<<<<

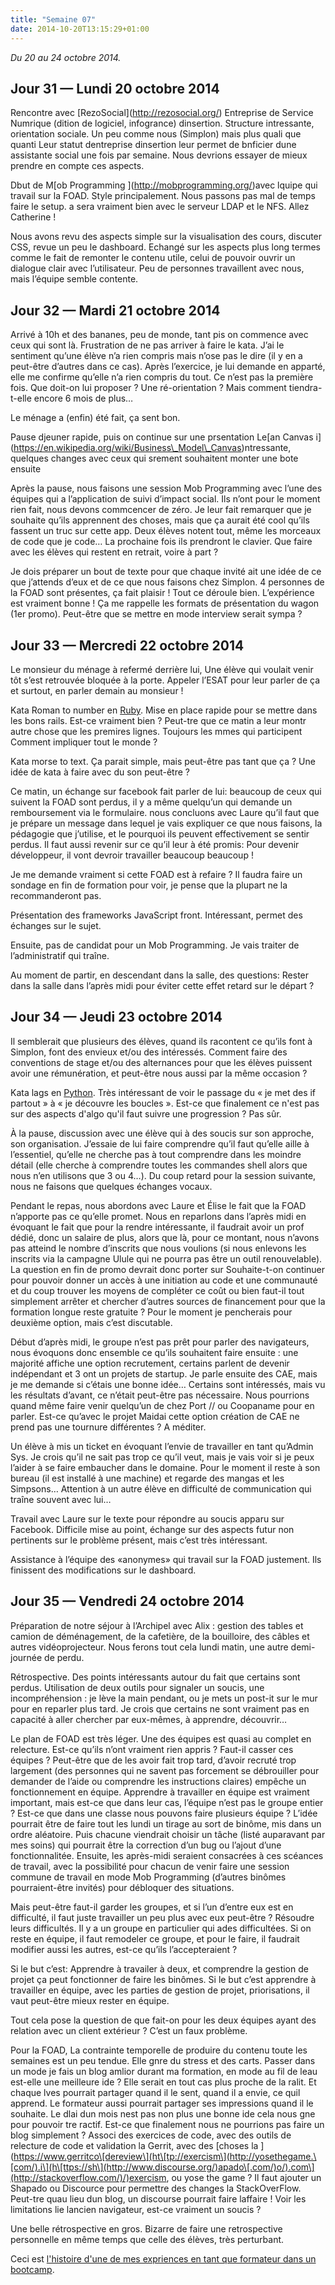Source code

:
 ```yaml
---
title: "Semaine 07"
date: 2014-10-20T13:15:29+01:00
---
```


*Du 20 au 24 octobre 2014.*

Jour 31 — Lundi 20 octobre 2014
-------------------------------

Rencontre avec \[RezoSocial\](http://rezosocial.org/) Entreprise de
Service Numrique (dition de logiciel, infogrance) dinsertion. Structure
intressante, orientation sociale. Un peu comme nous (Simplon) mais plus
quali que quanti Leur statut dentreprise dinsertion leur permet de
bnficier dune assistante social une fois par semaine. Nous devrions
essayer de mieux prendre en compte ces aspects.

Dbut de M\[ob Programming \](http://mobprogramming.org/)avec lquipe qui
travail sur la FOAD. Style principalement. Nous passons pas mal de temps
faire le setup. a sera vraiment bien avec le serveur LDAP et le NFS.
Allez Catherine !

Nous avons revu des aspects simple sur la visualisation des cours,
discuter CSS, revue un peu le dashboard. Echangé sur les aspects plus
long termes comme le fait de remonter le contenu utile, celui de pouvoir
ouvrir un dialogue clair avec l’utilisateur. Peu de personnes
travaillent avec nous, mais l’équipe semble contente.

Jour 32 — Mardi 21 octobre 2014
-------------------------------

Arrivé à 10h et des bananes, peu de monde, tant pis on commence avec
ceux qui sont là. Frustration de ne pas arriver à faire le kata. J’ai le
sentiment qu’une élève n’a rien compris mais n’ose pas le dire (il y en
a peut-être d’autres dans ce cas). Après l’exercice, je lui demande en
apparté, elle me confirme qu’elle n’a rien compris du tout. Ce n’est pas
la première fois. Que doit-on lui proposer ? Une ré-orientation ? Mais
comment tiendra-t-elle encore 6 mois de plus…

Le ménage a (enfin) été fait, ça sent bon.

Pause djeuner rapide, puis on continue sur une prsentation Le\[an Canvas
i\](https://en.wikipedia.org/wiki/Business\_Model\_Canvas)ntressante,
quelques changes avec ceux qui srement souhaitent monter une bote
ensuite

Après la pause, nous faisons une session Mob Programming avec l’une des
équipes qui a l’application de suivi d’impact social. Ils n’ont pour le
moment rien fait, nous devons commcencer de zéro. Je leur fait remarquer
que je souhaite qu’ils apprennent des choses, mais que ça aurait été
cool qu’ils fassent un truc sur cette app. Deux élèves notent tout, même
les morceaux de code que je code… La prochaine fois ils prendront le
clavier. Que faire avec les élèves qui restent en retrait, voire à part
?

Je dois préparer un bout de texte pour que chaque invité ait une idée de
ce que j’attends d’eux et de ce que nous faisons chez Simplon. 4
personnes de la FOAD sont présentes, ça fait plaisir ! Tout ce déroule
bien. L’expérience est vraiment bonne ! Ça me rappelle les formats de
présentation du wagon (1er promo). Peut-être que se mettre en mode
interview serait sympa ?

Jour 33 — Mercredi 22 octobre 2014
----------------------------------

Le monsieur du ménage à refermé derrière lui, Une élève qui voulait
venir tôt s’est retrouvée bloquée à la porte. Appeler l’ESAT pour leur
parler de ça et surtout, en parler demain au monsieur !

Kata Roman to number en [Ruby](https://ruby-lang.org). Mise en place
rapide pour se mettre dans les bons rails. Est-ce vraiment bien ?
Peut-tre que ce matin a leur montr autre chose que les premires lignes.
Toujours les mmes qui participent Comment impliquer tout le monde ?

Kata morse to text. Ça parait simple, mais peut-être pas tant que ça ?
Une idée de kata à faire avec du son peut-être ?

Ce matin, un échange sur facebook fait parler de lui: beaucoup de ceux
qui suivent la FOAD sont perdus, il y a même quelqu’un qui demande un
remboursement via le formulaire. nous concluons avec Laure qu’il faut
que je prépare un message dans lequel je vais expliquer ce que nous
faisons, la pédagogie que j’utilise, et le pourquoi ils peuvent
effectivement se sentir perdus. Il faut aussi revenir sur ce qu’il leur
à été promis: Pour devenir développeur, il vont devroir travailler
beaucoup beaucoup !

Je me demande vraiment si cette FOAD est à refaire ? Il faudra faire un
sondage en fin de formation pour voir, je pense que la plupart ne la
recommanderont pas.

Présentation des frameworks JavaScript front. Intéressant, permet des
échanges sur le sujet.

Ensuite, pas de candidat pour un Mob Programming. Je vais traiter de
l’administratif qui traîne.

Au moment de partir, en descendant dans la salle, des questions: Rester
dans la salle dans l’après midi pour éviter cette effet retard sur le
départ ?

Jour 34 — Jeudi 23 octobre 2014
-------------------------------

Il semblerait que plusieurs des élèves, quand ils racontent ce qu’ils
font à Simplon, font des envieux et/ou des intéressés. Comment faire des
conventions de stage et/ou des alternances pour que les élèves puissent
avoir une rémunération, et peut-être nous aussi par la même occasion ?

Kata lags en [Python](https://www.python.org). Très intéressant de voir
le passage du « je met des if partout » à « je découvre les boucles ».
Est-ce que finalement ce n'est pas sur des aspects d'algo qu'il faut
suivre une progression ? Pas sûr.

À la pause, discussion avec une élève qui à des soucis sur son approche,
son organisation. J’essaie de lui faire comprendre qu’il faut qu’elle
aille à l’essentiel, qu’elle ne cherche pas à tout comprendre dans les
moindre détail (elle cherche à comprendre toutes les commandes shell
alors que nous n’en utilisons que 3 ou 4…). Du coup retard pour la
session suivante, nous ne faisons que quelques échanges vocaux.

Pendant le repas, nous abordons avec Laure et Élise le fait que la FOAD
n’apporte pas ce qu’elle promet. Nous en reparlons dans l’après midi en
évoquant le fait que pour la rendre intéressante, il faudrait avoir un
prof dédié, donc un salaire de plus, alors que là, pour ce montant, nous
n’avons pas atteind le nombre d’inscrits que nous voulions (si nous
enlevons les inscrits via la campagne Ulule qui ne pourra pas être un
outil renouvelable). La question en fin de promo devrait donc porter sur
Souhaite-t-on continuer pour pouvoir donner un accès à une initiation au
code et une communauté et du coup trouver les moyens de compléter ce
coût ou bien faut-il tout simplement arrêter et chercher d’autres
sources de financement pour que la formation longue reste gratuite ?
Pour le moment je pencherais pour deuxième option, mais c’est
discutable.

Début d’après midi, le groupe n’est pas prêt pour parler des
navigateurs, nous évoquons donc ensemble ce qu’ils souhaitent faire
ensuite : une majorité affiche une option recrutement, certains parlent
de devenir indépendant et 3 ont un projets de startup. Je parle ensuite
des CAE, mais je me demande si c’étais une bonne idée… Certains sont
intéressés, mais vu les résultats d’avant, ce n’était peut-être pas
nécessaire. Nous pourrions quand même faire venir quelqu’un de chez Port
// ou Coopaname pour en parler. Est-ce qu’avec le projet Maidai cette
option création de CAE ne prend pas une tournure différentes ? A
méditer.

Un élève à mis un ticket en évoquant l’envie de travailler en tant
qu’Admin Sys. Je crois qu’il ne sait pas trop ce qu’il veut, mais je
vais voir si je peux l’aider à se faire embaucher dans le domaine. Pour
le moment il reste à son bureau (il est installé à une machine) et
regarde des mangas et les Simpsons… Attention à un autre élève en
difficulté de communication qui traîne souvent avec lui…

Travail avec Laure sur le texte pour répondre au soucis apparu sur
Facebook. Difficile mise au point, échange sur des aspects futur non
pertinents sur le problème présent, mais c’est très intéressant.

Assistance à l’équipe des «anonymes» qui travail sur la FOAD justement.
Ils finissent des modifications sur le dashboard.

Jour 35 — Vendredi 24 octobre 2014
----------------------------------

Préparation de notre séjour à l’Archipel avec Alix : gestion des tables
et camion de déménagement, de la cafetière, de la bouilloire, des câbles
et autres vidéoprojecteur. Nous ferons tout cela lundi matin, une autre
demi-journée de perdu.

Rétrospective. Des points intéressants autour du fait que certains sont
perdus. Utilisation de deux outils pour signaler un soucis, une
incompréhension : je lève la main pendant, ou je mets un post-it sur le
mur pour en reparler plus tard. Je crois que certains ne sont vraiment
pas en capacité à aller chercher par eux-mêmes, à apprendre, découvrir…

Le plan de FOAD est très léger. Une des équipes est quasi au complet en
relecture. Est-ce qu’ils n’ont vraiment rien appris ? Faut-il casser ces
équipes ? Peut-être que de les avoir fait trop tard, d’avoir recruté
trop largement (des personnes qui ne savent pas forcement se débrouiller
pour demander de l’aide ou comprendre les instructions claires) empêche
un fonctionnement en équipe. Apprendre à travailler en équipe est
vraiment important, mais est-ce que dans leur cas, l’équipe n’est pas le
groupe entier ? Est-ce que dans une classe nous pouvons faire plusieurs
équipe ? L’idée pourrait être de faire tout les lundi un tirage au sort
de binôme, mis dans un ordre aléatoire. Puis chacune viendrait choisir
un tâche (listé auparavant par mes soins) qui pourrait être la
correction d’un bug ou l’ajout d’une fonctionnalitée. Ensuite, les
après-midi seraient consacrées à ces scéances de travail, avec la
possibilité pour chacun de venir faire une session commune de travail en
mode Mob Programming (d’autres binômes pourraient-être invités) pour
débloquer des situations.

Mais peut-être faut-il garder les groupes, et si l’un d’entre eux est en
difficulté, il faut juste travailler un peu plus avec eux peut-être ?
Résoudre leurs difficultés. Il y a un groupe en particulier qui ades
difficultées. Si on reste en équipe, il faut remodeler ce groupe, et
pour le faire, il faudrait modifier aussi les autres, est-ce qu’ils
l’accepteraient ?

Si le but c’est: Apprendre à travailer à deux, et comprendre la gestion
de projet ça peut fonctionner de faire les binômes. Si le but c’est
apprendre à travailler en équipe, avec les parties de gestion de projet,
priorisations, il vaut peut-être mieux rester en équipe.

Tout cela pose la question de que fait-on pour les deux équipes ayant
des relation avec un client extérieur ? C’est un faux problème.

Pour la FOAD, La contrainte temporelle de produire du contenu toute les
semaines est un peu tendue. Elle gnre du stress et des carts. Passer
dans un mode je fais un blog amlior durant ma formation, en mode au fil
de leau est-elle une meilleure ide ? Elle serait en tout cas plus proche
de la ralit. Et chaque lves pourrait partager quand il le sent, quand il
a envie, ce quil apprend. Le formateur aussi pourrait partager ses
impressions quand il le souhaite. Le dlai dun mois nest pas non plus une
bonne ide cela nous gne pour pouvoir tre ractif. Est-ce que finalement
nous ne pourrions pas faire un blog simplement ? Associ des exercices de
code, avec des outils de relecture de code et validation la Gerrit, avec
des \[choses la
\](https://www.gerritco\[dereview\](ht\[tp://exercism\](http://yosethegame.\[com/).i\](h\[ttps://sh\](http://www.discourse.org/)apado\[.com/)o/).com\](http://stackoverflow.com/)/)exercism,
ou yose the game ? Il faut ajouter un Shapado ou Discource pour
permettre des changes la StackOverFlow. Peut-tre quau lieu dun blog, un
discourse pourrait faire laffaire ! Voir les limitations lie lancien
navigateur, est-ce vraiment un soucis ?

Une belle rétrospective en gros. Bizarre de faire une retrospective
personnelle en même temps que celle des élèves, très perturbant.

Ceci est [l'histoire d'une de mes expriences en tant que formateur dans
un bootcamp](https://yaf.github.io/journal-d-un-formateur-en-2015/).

>>>>

▸ **What is expected**
From the entries, report every line in which the string "FOAD" occurs.

▸ **The completed task**
travail sur la FOAD. Style principalement. Nous passons pas mal de temps
personnes de la FOAD sont présentes, ça fait plaisir ! Tout ce déroule
qui suivent la FOAD sont perdus, il y a même quelqu’un qui demande un
Je me demande vraiment si cette FOAD est à refaire ? Il faudra faire un
Pendant le repas, nous abordons avec Laure et Élise le fait que la FOAD
Assistance à l’équipe des «anonymes» qui travail sur la FOAD justement.
Le plan de FOAD est très léger. Une des équipes est quasi au complet en
Pour la FOAD, La contrainte temporelle de produire du contenu toute les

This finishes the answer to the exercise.